Various newspapers of Tallapoosa county have chronicled the passing of William A. Flurry, aged 51 years, who died at Camp Hill following a brief illness, on July 7. Mr. Flurry, although just in the noontide of a fruitful and progressive life, had lived and accomplished the full destiny of mankind and leaves many evidences of his progressive nature behind him. From various sources the following recognition of his breadth of constructive vision is gleaned.

"Mr. Flurry had always been a successful business man, prior to becoming a farmer and he always found time to maintain a strong vital interest in the affairs of civic and religious life.

"At the time of his life he was chairman of the county board of education, of which he had been a member for 12 years. He had been a steward in the Methodist church for many years and was active in promotion of welfare, for his life was filled with kindly deeds that showed breadth of vision, charity and liberality of view.

"One of his consistent hobbies lay in his development of rural schools in Tallapoosa county. He believed that the basis of Alabama progress lay in giving every child a sound elementary education. From his observation in handling tenants and servants, he drew the conclusion that an elementary education lay at the bottom of the agricultural progress of the colored race. The appreciation with which he was held by both races was shown by an immense concourse of friends and loved ones, including many colored persons who paid a last tribute of respect to one who had shown and just and constructive vision for their betterment."

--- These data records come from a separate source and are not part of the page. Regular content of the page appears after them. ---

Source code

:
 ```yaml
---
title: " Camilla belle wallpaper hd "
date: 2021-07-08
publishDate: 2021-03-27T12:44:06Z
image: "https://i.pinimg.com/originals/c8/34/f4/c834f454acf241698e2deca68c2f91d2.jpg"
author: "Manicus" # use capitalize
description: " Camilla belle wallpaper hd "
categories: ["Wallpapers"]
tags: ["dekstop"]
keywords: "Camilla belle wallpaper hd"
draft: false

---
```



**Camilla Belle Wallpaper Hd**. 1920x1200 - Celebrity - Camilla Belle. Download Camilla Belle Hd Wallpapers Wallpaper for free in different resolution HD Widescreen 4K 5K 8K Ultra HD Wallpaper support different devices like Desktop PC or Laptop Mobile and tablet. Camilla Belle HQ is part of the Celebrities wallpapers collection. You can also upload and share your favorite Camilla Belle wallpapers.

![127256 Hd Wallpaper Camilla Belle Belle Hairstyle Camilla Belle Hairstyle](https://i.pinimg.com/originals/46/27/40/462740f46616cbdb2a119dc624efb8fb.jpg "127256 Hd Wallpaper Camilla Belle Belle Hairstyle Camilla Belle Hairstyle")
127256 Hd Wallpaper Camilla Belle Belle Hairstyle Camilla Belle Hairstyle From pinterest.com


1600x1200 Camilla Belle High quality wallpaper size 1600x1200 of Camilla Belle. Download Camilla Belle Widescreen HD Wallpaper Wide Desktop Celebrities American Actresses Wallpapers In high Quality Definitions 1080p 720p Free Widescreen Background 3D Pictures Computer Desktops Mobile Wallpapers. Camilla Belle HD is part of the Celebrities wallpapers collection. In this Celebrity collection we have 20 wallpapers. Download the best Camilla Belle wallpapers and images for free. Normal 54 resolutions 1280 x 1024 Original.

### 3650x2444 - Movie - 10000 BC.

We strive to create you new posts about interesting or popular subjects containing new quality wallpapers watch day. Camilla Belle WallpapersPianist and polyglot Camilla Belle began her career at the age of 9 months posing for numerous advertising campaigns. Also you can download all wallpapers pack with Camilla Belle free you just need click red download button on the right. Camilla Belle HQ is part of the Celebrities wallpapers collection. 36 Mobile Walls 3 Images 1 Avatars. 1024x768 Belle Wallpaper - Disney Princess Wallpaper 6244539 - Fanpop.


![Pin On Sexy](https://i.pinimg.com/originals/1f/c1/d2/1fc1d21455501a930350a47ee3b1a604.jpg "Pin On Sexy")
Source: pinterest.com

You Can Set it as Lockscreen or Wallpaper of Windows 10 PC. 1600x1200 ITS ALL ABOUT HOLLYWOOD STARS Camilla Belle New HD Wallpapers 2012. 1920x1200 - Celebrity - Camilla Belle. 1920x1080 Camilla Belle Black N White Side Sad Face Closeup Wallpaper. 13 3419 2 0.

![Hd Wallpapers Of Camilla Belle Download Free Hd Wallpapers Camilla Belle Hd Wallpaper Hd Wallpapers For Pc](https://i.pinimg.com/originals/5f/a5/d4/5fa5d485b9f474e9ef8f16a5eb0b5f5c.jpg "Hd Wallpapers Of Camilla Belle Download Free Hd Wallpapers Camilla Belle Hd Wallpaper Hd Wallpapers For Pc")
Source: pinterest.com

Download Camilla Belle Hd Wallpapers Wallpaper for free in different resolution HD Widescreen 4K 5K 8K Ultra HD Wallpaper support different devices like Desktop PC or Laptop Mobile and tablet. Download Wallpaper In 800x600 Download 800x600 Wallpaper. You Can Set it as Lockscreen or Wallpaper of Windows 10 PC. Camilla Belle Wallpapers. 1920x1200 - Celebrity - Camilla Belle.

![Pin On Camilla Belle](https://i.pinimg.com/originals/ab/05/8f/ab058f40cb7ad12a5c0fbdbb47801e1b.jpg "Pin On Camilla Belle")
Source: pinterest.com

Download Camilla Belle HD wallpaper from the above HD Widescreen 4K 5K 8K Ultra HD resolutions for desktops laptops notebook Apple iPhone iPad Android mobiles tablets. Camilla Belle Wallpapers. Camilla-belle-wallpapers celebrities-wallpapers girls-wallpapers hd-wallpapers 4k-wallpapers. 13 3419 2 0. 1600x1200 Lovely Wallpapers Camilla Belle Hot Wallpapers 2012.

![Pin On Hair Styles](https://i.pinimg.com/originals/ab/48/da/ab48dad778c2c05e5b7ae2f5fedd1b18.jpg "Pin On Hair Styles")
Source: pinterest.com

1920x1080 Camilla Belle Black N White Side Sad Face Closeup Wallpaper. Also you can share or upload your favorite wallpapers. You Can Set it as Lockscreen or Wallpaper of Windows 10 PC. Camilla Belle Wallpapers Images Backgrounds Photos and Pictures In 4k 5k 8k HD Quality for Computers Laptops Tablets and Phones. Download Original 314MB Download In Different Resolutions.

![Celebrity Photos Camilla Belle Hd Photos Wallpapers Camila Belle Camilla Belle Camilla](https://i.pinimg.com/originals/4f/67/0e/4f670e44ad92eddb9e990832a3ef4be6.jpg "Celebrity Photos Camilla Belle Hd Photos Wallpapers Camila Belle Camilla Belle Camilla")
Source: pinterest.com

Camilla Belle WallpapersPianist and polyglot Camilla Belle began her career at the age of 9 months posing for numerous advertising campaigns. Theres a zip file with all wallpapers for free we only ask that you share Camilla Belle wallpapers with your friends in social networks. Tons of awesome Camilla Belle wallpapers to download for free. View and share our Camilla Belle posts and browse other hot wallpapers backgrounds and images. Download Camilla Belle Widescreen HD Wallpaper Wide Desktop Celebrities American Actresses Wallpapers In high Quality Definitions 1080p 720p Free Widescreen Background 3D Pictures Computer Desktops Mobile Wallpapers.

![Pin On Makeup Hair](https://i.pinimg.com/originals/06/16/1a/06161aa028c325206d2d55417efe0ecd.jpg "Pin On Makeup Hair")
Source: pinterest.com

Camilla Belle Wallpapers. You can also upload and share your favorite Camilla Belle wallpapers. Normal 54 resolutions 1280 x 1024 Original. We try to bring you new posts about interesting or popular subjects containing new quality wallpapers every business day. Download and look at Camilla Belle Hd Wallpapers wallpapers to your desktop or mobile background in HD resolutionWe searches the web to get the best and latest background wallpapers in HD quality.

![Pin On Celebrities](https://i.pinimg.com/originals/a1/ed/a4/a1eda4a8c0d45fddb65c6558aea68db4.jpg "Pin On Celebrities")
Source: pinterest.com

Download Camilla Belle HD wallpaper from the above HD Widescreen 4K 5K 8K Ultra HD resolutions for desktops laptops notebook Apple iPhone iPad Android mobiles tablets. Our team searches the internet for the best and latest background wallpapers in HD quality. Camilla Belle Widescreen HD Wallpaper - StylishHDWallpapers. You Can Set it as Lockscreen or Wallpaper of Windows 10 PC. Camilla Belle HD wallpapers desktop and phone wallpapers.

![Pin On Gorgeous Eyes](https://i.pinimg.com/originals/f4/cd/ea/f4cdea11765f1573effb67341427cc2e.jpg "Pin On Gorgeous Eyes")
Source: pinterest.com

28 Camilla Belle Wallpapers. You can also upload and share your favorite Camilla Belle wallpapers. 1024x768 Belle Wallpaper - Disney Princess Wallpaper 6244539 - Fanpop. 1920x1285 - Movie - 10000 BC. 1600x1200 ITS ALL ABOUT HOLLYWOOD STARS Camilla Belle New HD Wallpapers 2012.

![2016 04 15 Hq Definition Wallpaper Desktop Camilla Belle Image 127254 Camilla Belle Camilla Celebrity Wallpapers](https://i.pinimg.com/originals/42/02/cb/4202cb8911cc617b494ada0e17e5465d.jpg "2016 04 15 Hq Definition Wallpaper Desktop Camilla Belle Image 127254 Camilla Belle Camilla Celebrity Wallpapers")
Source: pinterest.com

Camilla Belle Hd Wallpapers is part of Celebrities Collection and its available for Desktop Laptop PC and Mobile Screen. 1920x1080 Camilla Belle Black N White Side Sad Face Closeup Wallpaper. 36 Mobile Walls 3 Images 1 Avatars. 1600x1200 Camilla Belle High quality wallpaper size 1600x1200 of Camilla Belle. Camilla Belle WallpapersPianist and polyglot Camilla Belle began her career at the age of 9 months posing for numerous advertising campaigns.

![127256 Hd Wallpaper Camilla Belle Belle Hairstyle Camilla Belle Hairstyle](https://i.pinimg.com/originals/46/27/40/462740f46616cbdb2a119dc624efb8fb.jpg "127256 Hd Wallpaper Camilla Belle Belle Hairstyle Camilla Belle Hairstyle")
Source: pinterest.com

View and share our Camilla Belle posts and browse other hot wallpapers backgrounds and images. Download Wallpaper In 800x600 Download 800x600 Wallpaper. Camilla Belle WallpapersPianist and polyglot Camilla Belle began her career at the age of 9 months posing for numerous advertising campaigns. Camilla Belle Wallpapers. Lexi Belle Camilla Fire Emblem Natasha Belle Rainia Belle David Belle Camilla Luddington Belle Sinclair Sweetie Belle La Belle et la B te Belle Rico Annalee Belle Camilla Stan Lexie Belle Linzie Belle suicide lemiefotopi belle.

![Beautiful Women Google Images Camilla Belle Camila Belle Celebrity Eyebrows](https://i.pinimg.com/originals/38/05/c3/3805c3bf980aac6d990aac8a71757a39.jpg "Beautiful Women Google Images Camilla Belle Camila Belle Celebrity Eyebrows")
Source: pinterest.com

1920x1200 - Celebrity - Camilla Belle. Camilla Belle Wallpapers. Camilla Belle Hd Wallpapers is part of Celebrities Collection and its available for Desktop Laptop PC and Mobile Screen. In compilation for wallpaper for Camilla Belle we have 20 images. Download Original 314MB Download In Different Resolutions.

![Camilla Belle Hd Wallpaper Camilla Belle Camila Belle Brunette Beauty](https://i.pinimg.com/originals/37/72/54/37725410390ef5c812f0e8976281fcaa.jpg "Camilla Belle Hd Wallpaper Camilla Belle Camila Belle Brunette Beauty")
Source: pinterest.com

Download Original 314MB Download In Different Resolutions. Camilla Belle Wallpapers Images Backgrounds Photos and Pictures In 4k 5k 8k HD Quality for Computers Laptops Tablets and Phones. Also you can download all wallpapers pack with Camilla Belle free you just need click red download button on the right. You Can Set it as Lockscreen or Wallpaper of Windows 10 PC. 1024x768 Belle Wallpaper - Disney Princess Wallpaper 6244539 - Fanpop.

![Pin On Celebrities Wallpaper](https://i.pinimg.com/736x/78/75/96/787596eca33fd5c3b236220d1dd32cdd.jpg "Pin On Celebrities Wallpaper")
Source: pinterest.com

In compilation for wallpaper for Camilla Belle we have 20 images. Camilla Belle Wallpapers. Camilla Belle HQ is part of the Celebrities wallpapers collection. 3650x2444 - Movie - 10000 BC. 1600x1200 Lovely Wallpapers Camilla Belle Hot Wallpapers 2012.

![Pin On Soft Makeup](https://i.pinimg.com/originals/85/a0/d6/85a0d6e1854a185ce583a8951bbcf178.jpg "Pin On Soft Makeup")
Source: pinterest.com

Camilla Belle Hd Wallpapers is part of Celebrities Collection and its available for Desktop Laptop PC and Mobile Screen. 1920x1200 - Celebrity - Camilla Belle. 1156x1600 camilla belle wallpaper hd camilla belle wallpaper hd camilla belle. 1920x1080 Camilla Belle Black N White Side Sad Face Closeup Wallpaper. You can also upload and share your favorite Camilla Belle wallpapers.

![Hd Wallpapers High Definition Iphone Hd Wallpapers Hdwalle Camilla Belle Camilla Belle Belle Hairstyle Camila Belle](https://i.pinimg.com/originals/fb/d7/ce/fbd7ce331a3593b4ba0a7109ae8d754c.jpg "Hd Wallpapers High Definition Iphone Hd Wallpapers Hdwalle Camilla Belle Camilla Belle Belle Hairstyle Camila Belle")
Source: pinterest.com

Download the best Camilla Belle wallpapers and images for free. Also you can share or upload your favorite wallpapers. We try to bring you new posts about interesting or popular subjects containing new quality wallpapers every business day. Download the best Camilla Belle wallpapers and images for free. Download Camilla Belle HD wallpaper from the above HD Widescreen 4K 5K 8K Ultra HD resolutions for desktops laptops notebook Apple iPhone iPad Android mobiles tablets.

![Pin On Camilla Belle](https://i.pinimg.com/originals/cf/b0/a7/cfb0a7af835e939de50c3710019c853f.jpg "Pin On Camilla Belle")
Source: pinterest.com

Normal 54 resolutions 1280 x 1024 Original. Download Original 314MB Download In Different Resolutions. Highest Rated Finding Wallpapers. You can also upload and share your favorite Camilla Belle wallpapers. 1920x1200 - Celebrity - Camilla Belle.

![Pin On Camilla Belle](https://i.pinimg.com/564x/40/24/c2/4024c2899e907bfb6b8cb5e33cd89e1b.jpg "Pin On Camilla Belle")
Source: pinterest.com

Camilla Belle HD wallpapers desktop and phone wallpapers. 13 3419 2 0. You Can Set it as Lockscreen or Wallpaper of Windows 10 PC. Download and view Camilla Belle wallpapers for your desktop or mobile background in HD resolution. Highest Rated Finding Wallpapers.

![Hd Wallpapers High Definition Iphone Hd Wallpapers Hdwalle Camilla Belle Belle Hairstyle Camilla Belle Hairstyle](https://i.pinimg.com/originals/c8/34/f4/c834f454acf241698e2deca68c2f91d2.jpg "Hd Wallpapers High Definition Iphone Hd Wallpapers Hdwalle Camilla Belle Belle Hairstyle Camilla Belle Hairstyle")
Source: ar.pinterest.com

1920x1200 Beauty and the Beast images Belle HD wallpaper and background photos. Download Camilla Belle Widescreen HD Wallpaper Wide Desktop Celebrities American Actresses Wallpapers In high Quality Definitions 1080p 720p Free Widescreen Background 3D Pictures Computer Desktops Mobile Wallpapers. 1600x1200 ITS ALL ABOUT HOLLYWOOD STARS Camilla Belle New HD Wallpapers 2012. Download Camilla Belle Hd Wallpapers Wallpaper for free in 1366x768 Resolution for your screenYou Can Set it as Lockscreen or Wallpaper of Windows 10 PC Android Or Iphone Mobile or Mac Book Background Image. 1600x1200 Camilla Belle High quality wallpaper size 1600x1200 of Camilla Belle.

It is said of him that he was ready to take a constructive stand on any question for the improvement of Camp Hill and his county: a feature of his life which kept him in touch with well established principles and progressive citizens. Mr. Flurry is survived by a widow, two sons, H.L. Flurry of the department of agriculture and industries at the capitol [my great grandfather], and L. Bruce Flurry, Camp Hill; two daughters, Mrs. Fred Moreman of Auburn and Miss Gussie Joe Flurry; father and mother, Mr. and Mrs. A. G. Flurry, Camp Hill; and three sisters and four brothers.

[The Montgomery Advertiser. Montgomery, Alabama. July 15, 1927. Clip by Howard C. Smith. Editorial page.]